The competition, conducted March 31-April 1 at Georgetown University Law Center in Washington, D.C., featured 16 teams and was divided into two divisions of eight teams each.
The Ole Miss team consisted of second-year students Kent Aledenderfer of Huntsville, Alabama, and Kyle Hansen of Issaquah, Washington, and third-year student Alexia Boggs, from Nashville, Tennessee. Andrea Harrington, the school’s air and space law instructor, served as faculty adviser and third-year student Marshall McKellar, of Hattiesburg, was the team’s student coach.
“I am incredibly proud of our team, who worked with extreme diligence leading up to the competition,” Harrington said. “The team members acted with impressive grace and respect – both with regard to each other and their competitors – throughout the process.”
Each team submitted written briefs for both applicant and respondent positions and had an opportunity to compete on both sides in the preliminary rounds. Scoring in the preliminary rounds consisted of 50 percent briefing scores and 50 percent oral scores, and the result determined rankings going into the tournament-style rounds.
The UM team earned the highest score overall in the preliminaries and was ranked first in Division A. As the tournament progressed, the team competed in the quarterfinals against fourth-ranked University of Arkansas at Little Rock.
Ole Miss then advanced to the semifinals, competing as the respondent against McGill University in a tight round. The team then progressed to the final round, arguing as the applicant against the University of Nebraska.

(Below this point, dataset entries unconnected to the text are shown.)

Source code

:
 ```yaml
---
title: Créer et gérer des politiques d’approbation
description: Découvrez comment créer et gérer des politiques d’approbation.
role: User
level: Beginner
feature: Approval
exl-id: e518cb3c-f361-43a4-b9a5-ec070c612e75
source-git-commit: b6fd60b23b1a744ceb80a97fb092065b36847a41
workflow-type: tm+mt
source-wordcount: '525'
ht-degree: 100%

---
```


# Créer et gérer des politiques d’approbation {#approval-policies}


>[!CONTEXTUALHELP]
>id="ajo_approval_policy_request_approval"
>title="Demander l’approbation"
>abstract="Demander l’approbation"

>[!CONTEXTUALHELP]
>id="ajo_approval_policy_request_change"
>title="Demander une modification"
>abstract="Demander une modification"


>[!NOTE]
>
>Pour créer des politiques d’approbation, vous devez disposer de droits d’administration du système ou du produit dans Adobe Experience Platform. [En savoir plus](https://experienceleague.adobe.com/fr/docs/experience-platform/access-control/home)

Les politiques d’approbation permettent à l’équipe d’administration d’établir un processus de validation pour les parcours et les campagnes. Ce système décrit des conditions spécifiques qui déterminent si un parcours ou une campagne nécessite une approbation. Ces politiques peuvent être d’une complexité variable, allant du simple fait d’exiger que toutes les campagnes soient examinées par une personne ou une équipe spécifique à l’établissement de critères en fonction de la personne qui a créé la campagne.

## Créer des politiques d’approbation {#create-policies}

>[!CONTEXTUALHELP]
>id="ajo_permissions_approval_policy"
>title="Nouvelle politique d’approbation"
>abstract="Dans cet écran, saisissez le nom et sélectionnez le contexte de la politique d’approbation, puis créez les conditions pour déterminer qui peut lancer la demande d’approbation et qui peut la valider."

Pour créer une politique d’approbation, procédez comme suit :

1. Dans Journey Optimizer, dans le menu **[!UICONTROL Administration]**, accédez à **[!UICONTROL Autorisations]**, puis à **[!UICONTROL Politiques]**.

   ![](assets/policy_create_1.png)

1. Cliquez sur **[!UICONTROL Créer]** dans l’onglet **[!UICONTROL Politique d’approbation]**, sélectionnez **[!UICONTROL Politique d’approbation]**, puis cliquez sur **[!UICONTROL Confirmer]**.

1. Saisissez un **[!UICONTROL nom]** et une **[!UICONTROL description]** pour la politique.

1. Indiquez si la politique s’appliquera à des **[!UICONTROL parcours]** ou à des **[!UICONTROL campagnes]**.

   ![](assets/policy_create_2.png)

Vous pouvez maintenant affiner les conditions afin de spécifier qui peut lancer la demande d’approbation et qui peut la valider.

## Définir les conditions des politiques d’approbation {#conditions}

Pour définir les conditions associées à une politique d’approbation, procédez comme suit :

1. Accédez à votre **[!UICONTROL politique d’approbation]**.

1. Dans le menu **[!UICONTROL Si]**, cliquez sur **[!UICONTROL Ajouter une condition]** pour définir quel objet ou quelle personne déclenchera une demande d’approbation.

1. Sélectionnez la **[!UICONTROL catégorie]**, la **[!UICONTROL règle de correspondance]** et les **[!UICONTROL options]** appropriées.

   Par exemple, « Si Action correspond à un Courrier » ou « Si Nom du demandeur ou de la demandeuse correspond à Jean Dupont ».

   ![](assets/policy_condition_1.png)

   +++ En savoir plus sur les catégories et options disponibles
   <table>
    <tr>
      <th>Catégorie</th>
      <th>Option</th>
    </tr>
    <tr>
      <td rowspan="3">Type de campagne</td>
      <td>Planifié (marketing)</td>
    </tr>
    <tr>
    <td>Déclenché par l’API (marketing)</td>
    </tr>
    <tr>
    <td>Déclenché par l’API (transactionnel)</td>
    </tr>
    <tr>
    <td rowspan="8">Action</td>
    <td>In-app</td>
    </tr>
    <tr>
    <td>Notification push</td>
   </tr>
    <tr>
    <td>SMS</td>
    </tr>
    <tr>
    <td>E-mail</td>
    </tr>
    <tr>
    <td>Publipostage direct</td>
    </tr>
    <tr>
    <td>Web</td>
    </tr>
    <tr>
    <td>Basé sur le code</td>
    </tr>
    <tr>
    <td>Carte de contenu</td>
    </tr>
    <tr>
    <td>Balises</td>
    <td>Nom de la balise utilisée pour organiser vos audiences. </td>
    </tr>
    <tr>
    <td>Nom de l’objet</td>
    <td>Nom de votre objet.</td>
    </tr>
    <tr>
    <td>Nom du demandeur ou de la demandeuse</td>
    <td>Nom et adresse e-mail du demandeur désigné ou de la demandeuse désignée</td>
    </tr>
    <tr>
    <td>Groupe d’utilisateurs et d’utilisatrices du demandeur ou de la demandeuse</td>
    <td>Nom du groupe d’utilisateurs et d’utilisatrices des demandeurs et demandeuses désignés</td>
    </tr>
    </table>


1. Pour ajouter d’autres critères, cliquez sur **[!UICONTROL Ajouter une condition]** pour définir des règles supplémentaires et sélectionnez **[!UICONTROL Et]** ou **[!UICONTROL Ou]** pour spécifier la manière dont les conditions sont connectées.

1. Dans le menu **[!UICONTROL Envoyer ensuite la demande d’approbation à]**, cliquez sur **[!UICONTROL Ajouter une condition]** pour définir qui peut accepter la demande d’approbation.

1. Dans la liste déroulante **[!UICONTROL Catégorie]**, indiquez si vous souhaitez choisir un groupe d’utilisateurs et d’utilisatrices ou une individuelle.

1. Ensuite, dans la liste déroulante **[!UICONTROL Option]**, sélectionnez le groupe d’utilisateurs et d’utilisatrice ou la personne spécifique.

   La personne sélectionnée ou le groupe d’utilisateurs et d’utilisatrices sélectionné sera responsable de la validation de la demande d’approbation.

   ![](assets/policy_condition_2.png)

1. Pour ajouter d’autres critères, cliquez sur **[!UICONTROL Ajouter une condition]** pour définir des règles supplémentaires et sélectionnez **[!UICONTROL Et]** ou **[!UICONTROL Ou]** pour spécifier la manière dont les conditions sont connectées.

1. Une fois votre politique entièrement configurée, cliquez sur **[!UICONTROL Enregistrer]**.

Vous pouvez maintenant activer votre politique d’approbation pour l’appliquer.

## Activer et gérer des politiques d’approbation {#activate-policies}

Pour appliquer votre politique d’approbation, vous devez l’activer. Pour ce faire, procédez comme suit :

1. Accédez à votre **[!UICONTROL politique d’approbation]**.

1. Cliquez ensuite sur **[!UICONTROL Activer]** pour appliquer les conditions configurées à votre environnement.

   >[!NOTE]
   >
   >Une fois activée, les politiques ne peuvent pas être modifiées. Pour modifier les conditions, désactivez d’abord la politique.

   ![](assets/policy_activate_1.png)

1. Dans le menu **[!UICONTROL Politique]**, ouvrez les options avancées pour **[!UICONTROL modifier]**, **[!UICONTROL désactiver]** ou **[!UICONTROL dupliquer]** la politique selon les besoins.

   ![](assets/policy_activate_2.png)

UM earned three major awards: team awards for Best Brief and Best Team, and Boggs received the Best Oralist award.
“The competition was an amazing experience and a true team effort,” Boggs said. “For months, Kent, Kyle and I have been learning from each other and refining our skills in legal research, clear writing and oral argument.
“Marshall was a huge asset because he went to the competition last year and has an enormous capacity for encouraging others. And of course, we would only have gotten so far without Professor Harrington, who was an excellent coach in pushing each of us to learn every crevice of international law and to apply it to the facts in as many ways as possible.”
The Best Team title allows the team to compete in the international finals, set for Sept. 26-28 in Adelaide, Australia. Competing teams include the champions from Europe, Asia-Pacific and Africa.
“I am very pleased that I get to continue working with this remarkable group of students in preparation for the international finals,” Harrington said.